Your assignment: Give all of the records again precisely, excluding whatever pictures they contain.
Top of Dataset records
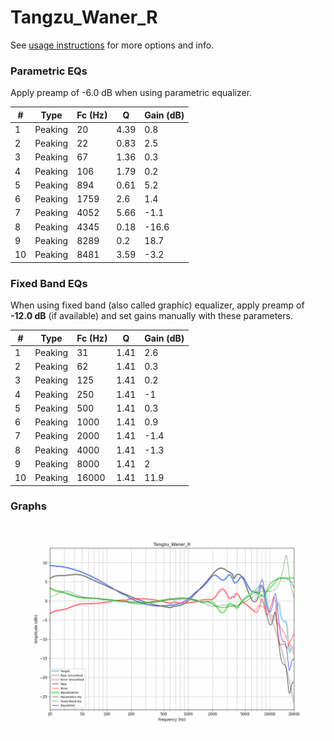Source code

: # Tangzu_Waner_R
See [usage instructions](https://github.com/jaakkopasanen/AutoEq#usage) for more options and info.

### Parametric EQs
Apply preamp of -6.0 dB when using parametric equalizer.

|   # | Type    |   Fc (Hz) |    Q |   Gain (dB) |
|-----|---------|-----------|------|-------------|
|   1 | Peaking |        20 | 4.39 |         0.8 |
|   2 | Peaking |        22 | 0.83 |         2.5 |
|   3 | Peaking |        67 | 1.36 |         0.3 |
|   4 | Peaking |       106 | 1.79 |         0.2 |
|   5 | Peaking |       894 | 0.61 |         5.2 |
|   6 | Peaking |      1759 | 2.6  |         1.4 |
|   7 | Peaking |      4052 | 5.66 |        -1.1 |
|   8 | Peaking |      4345 | 0.18 |       -16.6 |
|   9 | Peaking |      8289 | 0.2  |        18.7 |
|  10 | Peaking |      8481 | 3.59 |        -3.2 |

### Fixed Band EQs
When using fixed band (also called graphic) equalizer, apply preamp of **-12.0 dB** (if available) and set gains manually with these parameters.

|   # | Type    |   Fc (Hz) |    Q |   Gain (dB) |
|-----|---------|-----------|------|-------------|
|   1 | Peaking |        31 | 1.41 |         2.6 |
|   2 | Peaking |        62 | 1.41 |         0.3 |
|   3 | Peaking |       125 | 1.41 |         0.2 |
|   4 | Peaking |       250 | 1.41 |        -1   |
|   5 | Peaking |       500 | 1.41 |         0.3 |
|   6 | Peaking |      1000 | 1.41 |         0.9 |
|   7 | Peaking |      2000 | 1.41 |        -1.4 |
|   8 | Peaking |      4000 | 1.41 |        -1.3 |
|   9 | Peaking |      8000 | 1.41 |         2   |
|  10 | Peaking |     16000 | 1.41 |        11.9 |

### Graphs
![](./Tangzu_Waner_R.png)
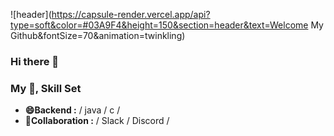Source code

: ![header](https://capsule-render.vercel.app/api?type=soft&color=#03A9F4&height=150&section=header&text=Welcome My Github&fontSize=70&animation=twinkling)



### Hi there 👋

### My 📝, Skill Set
- **😄Backend  :** / java / c / 
- **💬Collaboration :** / Slack / Discord /




<!--

- **🔭DevOps   :** / AWS / K8S / Docker /
- **🌱Frontend :** / HTML5 / CSS3(SCSS) / JS(ES6) / React / Flutter /

**jini5/jini5** is a ✨ _special_ ✨ repository because its `README.md` (this file) appears on your GitHub profile.

Here are some ideas to get you started:

- 🔭 I’m currently working on ...
- 🌱 I’m currently learning ...
- 👯 I’m looking to collaborate on ...
- 🤔 I’m looking for help with ...
- 💬 Ask me about ...
- 📫 How to reach me: ...
- 😄 Pronouns: ...
- ⚡ Fun fact: ...
-->

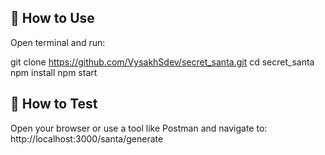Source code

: ## 🔧 How to Use
Open terminal and run:

git clone https://github.com/VysakhSdev/secret_santa.git
cd secret_santa
npm install
npm start
## 🔧 How to Test
Open your browser or use a tool like Postman and navigate to:
http://localhost:3000/santa/generate

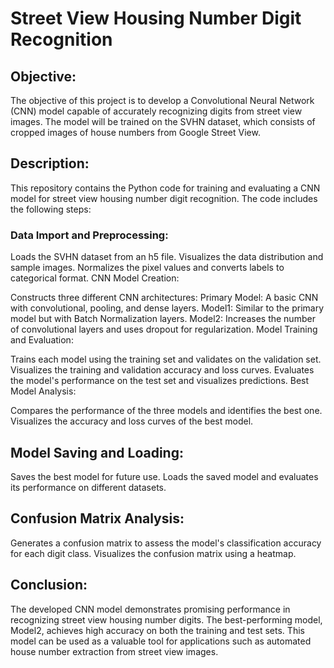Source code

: # Street View Housing Number Digit Recognition
## Objective:
The objective of this project is to develop a Convolutional Neural Network (CNN) model capable of accurately recognizing digits from street view images. The model will be trained on the SVHN dataset, which consists of cropped images of house numbers from Google Street View.

## Description:
This repository contains the Python code for training and evaluating a CNN model for street view housing number digit recognition. The code includes the following steps:

### Data Import and Preprocessing:

Loads the SVHN dataset from an h5 file.
Visualizes the data distribution and sample images.
Normalizes the pixel values and converts labels to categorical format.
CNN Model Creation:

Constructs three different CNN architectures:
Primary Model: A basic CNN with convolutional, pooling, and dense layers.
Model1: Similar to the primary model but with Batch Normalization layers.
Model2: Increases the number of convolutional layers and uses dropout for regularization.
Model Training and Evaluation:

Trains each model using the training set and validates on the validation set.
Visualizes the training and validation accuracy and loss curves.
Evaluates the model's performance on the test set and visualizes predictions.
Best Model Analysis:

Compares the performance of the three models and identifies the best one.
Visualizes the accuracy and loss curves of the best model.
## Model Saving and Loading:

Saves the best model for future use.
Loads the saved model and evaluates its performance on different datasets.
## Confusion Matrix Analysis:

Generates a confusion matrix to assess the model's classification accuracy for each digit class.
Visualizes the confusion matrix using a heatmap.
## Conclusion:
The developed CNN model demonstrates promising performance in recognizing street view housing number digits. The best-performing model, Model2, achieves high accuracy on both the training and test sets. This model can be used as a valuable tool for applications such as automated house number extraction from street view images.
Bottom of Dataset records
Completed exercise:
Source code

: # Tangzu_Waner_R
See [usage instructions](https://github.com/jaakkopasanen/AutoEq#usage) for more options and info.

### Parametric EQs
Apply preamp of -6.0 dB when using parametric equalizer.

|   # | Type    |   Fc (Hz) |    Q |   Gain (dB) |
|-----|---------|-----------|------|-------------|
|   1 | Peaking |        20 | 4.39 |         0.8 |
|   2 | Peaking |        22 | 0.83 |         2.5 |
|   3 | Peaking |        67 | 1.36 |         0.3 |
|   4 | Peaking |       106 | 1.79 |         0.2 |
|   5 | Peaking |       894 | 0.61 |         5.2 |
|   6 | Peaking |      1759 | 2.6  |         1.4 |
|   7 | Peaking |      4052 | 5.66 |        -1.1 |
|   8 | Peaking |      4345 | 0.18 |       -16.6 |
|   9 | Peaking |      8289 | 0.2  |        18.7 |
|  10 | Peaking |      8481 | 3.59 |        -3.2 |

### Fixed Band EQs
When using fixed band (also called graphic) equalizer, apply preamp of **-12.0 dB** (if available) and set gains manually with these parameters.

|   # | Type    |   Fc (Hz) |    Q |   Gain (dB) |
|-----|---------|-----------|------|-------------|
|   1 | Peaking |        31 | 1.41 |         2.6 |
|   2 | Peaking |        62 | 1.41 |         0.3 |
|   3 | Peaking |       125 | 1.41 |         0.2 |
|   4 | Peaking |       250 | 1.41 |        -1   |
|   5 | Peaking |       500 | 1.41 |         0.3 |
|   6 | Peaking |      1000 | 1.41 |         0.9 |
|   7 | Peaking |      2000 | 1.41 |        -1.4 |
|   8 | Peaking |      4000 | 1.41 |        -1.3 |
|   9 | Peaking |      8000 | 1.41 |         2   |
|  10 | Peaking |     16000 | 1.41 |        11.9 |

### Graphs
![](./Tangzu_Waner_R.png)
Source code

: ![header](https://capsule-render.vercel.app/api?type=soft&color=#03A9F4&height=150&section=header&text=Welcome My Github&fontSize=70&animation=twinkling)



### Hi there 👋

### My 📝, Skill Set
- **😄Backend  :** / java / c / 
- **💬Collaboration :** / Slack / Discord /




<!--

- **🔭DevOps   :** / AWS / K8S / Docker /
- **🌱Frontend :** / HTML5 / CSS3(SCSS) / JS(ES6) / React / Flutter /

**jini5/jini5** is a ✨ _special_ ✨ repository because its `README.md` (this file) appears on your GitHub profile.

Here are some ideas to get you started:

- 🔭 I’m currently working on ...
- 🌱 I’m currently learning ...
- 👯 I’m looking to collaborate on ...
- 🤔 I’m looking for help with ...
- 💬 Ask me about ...
- 📫 How to reach me: ...
- 😄 Pronouns: ...
- ⚡ Fun fact: ...
-->

Source code

: ## 🔧 How to Use
Open terminal and run:

git clone https://github.com/VysakhSdev/secret_santa.git
cd secret_santa
npm install
npm start
## 🔧 How to Test
Open your browser or use a tool like Postman and navigate to:
http://localhost:3000/santa/generate

Source code

: # Street View Housing Number Digit Recognition
## Objective:
The objective of this project is to develop a Convolutional Neural Network (CNN) model capable of accurately recognizing digits from street view images. The model will be trained on the SVHN dataset, which consists of cropped images of house numbers from Google Street View.

## Description:
This repository contains the Python code for training and evaluating a CNN model for street view housing number digit recognition. The code includes the following steps:

### Data Import and Preprocessing:

Loads the SVHN dataset from an h5 file.
Visualizes the data distribution and sample images.
Normalizes the pixel values and converts labels to categorical format.
CNN Model Creation:

Constructs three different CNN architectures:
Primary Model: A basic CNN with convolutional, pooling, and dense layers.
Model1: Similar to the primary model but with Batch Normalization layers.
Model2: Increases the number of convolutional layers and uses dropout for regularization.
Model Training and Evaluation:

Trains each model using the training set and validates on the validation set.
Visualizes the training and validation accuracy and loss curves.
Evaluates the model's performance on the test set and visualizes predictions.
Best Model Analysis:

Compares the performance of the three models and identifies the best one.
Visualizes the accuracy and loss curves of the best model.
## Model Saving and Loading:

Saves the best model for future use.
Loads the saved model and evaluates its performance on different datasets.
## Confusion Matrix Analysis:

Generates a confusion matrix to assess the model's classification accuracy for each digit class.
Visualizes the confusion matrix using a heatmap.
## Conclusion:
The developed CNN model demonstrates promising performance in recognizing street view housing number digits. The best-performing model, Model2, achieves high accuracy on both the training and test sets. This model can be used as a valuable tool for applications such as automated house number extraction from street view images.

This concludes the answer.